About three weeks ago a colleague had a noteworthy experience. As he tells the story, “I’m sitting at my desk like any other workday and my phone rings. I answer and it’s some headhunter telling me about a job that sounds kind of interesting. So, I listen to what he has to say, he asks me a few questions, and then all of the sudden he asks me how much money I make a year. Todd, what should I do in those situations?”
This “salary question” has got to be the single most written-about topic among all career blogs, career forums and career publications. There are books, book series, training videos, and courses that are all dedicated to this one topic. I’ll keep it simple.
How do you respond when a potential employer (or headhunter) asks you about your current income?
There are a handful of ways that you can respond and each one comes with its own set of possibilities and consequences. I want to dig into all of it.
Let’s start with the basics: Why ask an interviewee about their current income? The easy answer is that employers budget for labor and we benchmark our ranges based on our ability to pay, our willingness to pay, and our perceived benefit of hiring someone good. But, we also don’t want to leave money on the table.
Simply put, we want to make sure we’re not wasting time by even looking and we have a pretty good idea what it’s going to cost to hire someone with your skills and experience. You, as the candidate, want to make sure that you’re not wasting your time by even listening and if you’re diligent, you’ve done your homework and you have a pretty good idea of your worth. So, you aren’t required to answer the question, but we aren’t required to continue speaking with you. It’s fair play. Rest assured, we are going to ask and if we are large enough to have our own recruiting software, we will ask you at the front end when you fill out the online job application. We won’t let you skip that step, either.
So, when you are confronted with the salary question, what are you options?
From the perspective of the jobseeker, delay is probably the safest option and is likely to yield the more beneficial outcome. It is very reasonable to want to know more before you tip your hand.
The likely response you’ll get during an interview, “Well, you should tell me what you’re making so we know we’re not wasting each other’s time.” Maybe. But, it’s only a 30-60 minute interview and the time lost is minimal. And, incidentally, the employer wants to anchor you because what you’re presently making is also an indicator of what you’re willing to accept. The worst that can happen is the interviewer ends the interview and after a moment of awkwardness, you part ways.
With refusal, there’s a right way and a wrong way. Now, if you’re unemployed, have no income, and are really worried about where your next meal is coming from, this is probably your worst option. If you’re gainfully employed or wealthy, you can refuse all day long. You have alternatives and you don’t need the job. Some people try to create the impression that they don’t need the job and then refuse to answer. But, in my years of recruiting, I’ve gotten pretty good at spotting someone who’s using this ploy and I just simply wait that out. If no indication of income is supplied, I generally suspend the interview process.

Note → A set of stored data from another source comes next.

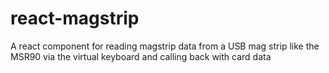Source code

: # react-magstrip
A react component for reading magstrip data from a USB mag strip like the MSR90 via the virtual keyboard and calling back with card data
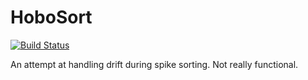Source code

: # HoboSort

[![Build Status](https://travis-ci.org/simonster/HoboSort.jl.svg?branch=master)](https://travis-ci.org/simonster/HoboSort.jl)

An attempt at handling drift during spike sorting. Not really functional.
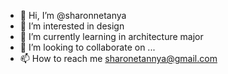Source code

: - 👋 Hi, I’m @sharonnetanya
- 👀 I’m interested in design
- 🌱 I’m currently learning in architecture major
- 💞️ I’m looking to collaborate on ...
- 📫 How to reach me sharonetannya@gmail.com

<!---
sharonnetanya/sharonnetanya is a ✨ special ✨ repository because its `README.md` (this file) appears on your GitHub profile.
You can click the Preview link to take a look at your changes.
--->
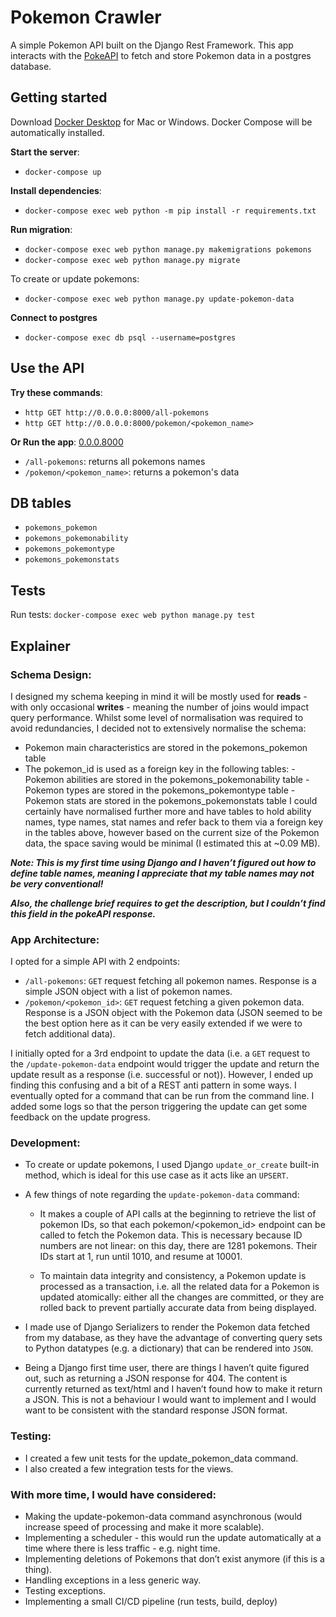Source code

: # Pokemon Crawler

A simple Pokemon API built on the Django Rest Framework.
This app interacts with the [PokeAPI](pokeapi.co) to fetch and store Pokemon data in a postgres database.

## Getting started

Download [Docker Desktop](https://www.docker.com/products/docker-desktop/) for Mac or Windows. Docker Compose will be automatically installed.

**Start the server**:

- `docker-compose up`

**Install dependencies**:

- `docker-compose exec web python -m pip install -r requirements.txt`

**Run migration**:

- `docker-compose exec web python manage.py makemigrations pokemons`
- `docker-compose exec web python manage.py migrate`

To create or update pokemons:

- `docker-compose exec web python manage.py update-pokemon-data`

**Connect to postgres**

- `docker-compose exec db psql --username=postgres`

## Use the API

**Try these commands**:

- `http GET http://0.0.0.0:8000/all-pokemons`
- `http GET http://0.0.0.0:8000/pokemon/<pokemon_name>`

**Or Run the app**: [0.0.0.8000](0.0.0.8000)

- `/all-pokemons`: returns all pokemons names
- `/pokemon/<pokemon_name>`: returns a pokemon's data

## DB tables

- `pokemons_pokemon`
- `pokemons_pokemonability`
- `pokemons_pokemontype`
- `pokemons_pokemonstats`

## Tests

Run tests: `docker-compose exec web python manage.py test`

## Explainer

### Schema Design:

I designed my schema keeping in mind it will be mostly used for **reads** - with only occasional **writes** - meaning the number of joins would impact query performance. Whilst some level of normalisation was required to avoid redundancies, I decided not to extensively normalise the schema:

- Pokemon main characteristics are stored in the pokemons_pokemon table
- The pokemon_id is used as a foreign key in the following tables: - Pokemon abilities are stored in the pokemons_pokemonability table - Pokemon types are stored in the pokemons_pokemontype table - Pokemon stats are stored in the pokemons_pokemonstats table
  I could certainly have normalised further more and have tables to hold ability names, type names, stat names and refer back to them via a foreign key in the tables above, however based on the current size of the Pokemon data, the space saving would be minimal (I estimated this at ~0.09 MB).

**_Note: This is my first time using Django and I haven’t figured out how to define table names, meaning I appreciate that my table names may not be very conventional!_**

**_Also, the challenge brief requires to get the description, but I couldn’t find this field in the pokeAPI response._**

### App Architecture:

I opted for a simple API with 2 endpoints:

- `/all-pokemons`: `GET` request fetching all pokemon names. Response is a simple JSON object with a list of pokemon names.
- `/pokemon/<pokemon_id>`: `GET` request fetching a given pokemon data. Response is a JSON object with the Pokemon data (JSON seemed to be the best option here as it can be very easily extended if we were to fetch additional data).

I initially opted for a 3rd endpoint to update the data (i.e. a `GET` request to the `/update-pokemon-data` endpoint would trigger the update and return the update result as a response (i.e. successful or not)). However, I ended up finding this confusing and a bit of a REST anti pattern in some ways. I eventually opted for a command that can be run from the command line. I added some logs so that the person triggering the update can get some feedback on the update progress.

### Development:

- To create or update pokemons, I used Django `update_or_create` built-in method, which is ideal for this use case as it acts like an `UPSERT`.

- A few things of note regarding the `update-pokemon-data` command:

  - It makes a couple of API calls at the beginning to retrieve the list of pokemon IDs, so that each pokemon/<pokemon_id> endpoint can be called to fetch the Pokemon data. This is necessary because ID numbers are not linear: on this day, there are 1281 pokemons. Their IDs start at 1, run until 1010, and resume at 10001.

  - To maintain data integrity and consistency, a Pokemon update is processed as a transaction, i.e. all the related data for a Pokemon is updated atomically: either all the changes are committed, or they are rolled back to prevent partially accurate data from being displayed.

- I made use of Django Serializers to render the Pokemon data fetched from my database, as they have the advantage of converting query sets to Python datatypes (e.g. a dictionary) that can be rendered into `JSON`.

- Being a Django first time user, there are things I haven’t quite figured out, such as returning a JSON response for 404. The content is currently returned as text/html and I haven’t found how to make it return a JSON. This is not a behaviour I would want to implement and I would want to be consistent with the standard response JSON format.

### Testing:

- I created a few unit tests for the update_pokemon_data command.
- I also created a few integration tests for the views.

### With more time, I would have considered:

- Making the update-pokemon-data command asynchronous (would increase speed of processing and make it more scalable).
- Implementing a scheduler - this would run the update automatically at a time where there is less traffic - e.g. night time.
- Implementing deletions of Pokemons that don’t exist anymore (if this is a thing).
- Handling exceptions in a less generic way.
- Testing exceptions.
- Implementing a small CI/CD pipeline (run tests, build, deploy)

In redirection, you also carve yourself a little wiggle room. And, it’s really not that confrontational. You’re essentially signaling to the interviewer, I’m not opposed to telling you what I make, but you’re going to have to tell me what you’re willing to pay first. This route has the potential to become a tangle but if you’re polite about it, a lot of interviewers will tip their hand. For the unemployed jobseeker, this response is slightly risky but the consequences aren’t likely to be as harsh as you might get with refusal.
Submission is the easy route. Both parties quietly hope that the other party just submits and reveals the financial facts. This angle is a punt on the part of one member of the discussion. But, everyone breathes a little easier from this moment forward. If you’re unemployed, as noted above, this is a safe play.
Now, this topic wouldn’t be complete if I didn’t mention perception and signaling. I’ll keep it light as this area has volumes already in circulation that I don’t need to revisit. If you are someone who’s got the confidence of an NFL quarterback then you’ve probably already made your millions and you don’t need to be in the interview. However, if your confidence is sound, you could signal that your needs aren’t sufficient to be willing to tip your hand, even if you’re flat broke and living with your parents. George Costanza was able to do this once and it landed him a job with the Yankees. But, if you’re a “Seinfeld” fan like me, you also know that George wasn’t an expert at getting what he wanted with any degree of frequency. In all of the negotiation books that I’ve read, the most important element is either having a viable alternative or being able to create the perception that you’ve got a viable alternative. If you can create the perception when you do not have any other option, congratulations, you’re on your way to fabulous riches and you should be working on Wall Street. When you actually do have a viable alternative, it’s perfectly OK to make the other party aware of it. I urge you to be cautious, as it’s easy to over-play your hand and come off as rude.
When a headhunter calls, I think it’s perfectly acceptable to ask, “good question, what did your client tell you they’re willing to pay?” The headhunter only makes money if he closes the deal; he gets paid on the transaction. So, he’s only going to try and bargain with you inasmuch as necessary to get you to agree to an interview.
So, those are some options and my take on the question regarding salary.